**Aim of the exercise:** From the material below, copy each line that holds the word "newline".

=== Begin Enclosure ===

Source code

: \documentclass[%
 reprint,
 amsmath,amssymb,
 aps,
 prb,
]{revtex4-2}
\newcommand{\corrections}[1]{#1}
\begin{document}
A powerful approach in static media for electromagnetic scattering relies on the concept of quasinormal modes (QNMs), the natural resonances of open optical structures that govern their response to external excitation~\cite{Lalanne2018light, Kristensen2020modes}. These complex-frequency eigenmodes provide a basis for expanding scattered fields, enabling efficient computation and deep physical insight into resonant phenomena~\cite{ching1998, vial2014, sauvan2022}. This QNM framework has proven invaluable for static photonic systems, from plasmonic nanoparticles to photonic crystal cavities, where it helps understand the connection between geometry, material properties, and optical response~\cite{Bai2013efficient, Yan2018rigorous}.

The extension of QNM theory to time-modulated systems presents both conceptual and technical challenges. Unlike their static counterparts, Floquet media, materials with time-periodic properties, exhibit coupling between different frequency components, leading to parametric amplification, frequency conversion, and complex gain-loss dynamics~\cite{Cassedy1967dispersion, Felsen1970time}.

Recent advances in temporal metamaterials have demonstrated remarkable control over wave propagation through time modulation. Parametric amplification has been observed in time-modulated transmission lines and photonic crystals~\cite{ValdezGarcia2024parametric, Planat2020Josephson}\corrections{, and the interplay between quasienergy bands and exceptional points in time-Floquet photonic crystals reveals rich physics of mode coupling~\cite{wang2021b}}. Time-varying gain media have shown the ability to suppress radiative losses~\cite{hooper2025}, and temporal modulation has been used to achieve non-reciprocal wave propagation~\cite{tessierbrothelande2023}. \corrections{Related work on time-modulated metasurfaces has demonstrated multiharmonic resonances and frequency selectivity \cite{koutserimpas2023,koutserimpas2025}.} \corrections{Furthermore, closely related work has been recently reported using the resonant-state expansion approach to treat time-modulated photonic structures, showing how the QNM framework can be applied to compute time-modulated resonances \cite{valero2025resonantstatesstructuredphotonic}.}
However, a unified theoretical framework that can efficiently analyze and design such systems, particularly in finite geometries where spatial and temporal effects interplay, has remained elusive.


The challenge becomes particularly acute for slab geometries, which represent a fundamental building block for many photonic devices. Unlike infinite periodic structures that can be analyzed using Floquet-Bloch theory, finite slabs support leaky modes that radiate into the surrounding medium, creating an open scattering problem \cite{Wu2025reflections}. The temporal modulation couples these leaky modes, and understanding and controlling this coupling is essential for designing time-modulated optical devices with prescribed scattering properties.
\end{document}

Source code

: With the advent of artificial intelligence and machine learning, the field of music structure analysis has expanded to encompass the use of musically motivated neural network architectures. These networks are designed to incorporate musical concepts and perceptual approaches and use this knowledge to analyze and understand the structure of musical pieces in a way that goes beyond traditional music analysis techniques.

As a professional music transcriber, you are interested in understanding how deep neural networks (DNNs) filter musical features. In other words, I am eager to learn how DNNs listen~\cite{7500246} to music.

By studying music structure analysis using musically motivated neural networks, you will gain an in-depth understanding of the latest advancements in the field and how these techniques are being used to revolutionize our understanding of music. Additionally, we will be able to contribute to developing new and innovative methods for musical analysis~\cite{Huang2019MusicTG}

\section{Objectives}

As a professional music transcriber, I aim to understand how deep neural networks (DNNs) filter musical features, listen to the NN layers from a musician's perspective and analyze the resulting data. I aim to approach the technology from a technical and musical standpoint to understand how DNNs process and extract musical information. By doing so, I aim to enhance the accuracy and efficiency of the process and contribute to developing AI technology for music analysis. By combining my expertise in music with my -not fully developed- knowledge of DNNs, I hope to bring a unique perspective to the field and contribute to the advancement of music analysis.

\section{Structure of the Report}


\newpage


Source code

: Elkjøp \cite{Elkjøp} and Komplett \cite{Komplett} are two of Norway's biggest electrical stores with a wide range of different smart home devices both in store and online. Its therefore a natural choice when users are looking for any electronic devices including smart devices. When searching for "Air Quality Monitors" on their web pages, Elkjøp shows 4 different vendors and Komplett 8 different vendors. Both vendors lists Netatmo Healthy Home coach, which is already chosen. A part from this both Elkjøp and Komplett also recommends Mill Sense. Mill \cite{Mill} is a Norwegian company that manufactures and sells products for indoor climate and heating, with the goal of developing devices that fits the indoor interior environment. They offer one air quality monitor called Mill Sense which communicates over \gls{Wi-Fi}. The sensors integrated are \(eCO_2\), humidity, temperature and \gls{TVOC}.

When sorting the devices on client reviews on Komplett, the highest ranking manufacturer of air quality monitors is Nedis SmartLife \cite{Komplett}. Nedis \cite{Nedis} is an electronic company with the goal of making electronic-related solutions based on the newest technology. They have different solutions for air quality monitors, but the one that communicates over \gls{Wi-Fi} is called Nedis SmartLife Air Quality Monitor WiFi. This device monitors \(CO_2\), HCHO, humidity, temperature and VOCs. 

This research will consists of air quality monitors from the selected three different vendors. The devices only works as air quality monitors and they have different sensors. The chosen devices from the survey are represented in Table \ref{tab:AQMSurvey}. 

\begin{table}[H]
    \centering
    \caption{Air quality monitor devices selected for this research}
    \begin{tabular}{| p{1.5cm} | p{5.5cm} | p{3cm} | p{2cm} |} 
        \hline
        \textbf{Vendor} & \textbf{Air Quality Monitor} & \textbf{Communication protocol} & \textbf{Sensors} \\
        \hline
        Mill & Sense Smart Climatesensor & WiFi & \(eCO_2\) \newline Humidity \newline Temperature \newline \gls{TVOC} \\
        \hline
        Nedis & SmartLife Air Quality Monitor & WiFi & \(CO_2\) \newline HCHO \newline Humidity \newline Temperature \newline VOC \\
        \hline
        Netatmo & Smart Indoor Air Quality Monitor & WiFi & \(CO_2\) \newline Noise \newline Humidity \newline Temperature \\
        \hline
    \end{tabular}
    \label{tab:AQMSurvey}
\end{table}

=== End Enclosure ===

**Written solution:**
        Mill & Sense Smart Climatesensor & WiFi & \(eCO_2\) \newline Humidity \newline Temperature \newline \gls{TVOC} \\
        Nedis & SmartLife Air Quality Monitor & WiFi & \(CO_2\) \newline HCHO \newline Humidity \newline Temperature \newline VOC \\
        Netatmo & Smart Indoor Air Quality Monitor & WiFi & \(CO_2\) \newline Noise \newline Humidity \newline Temperature \\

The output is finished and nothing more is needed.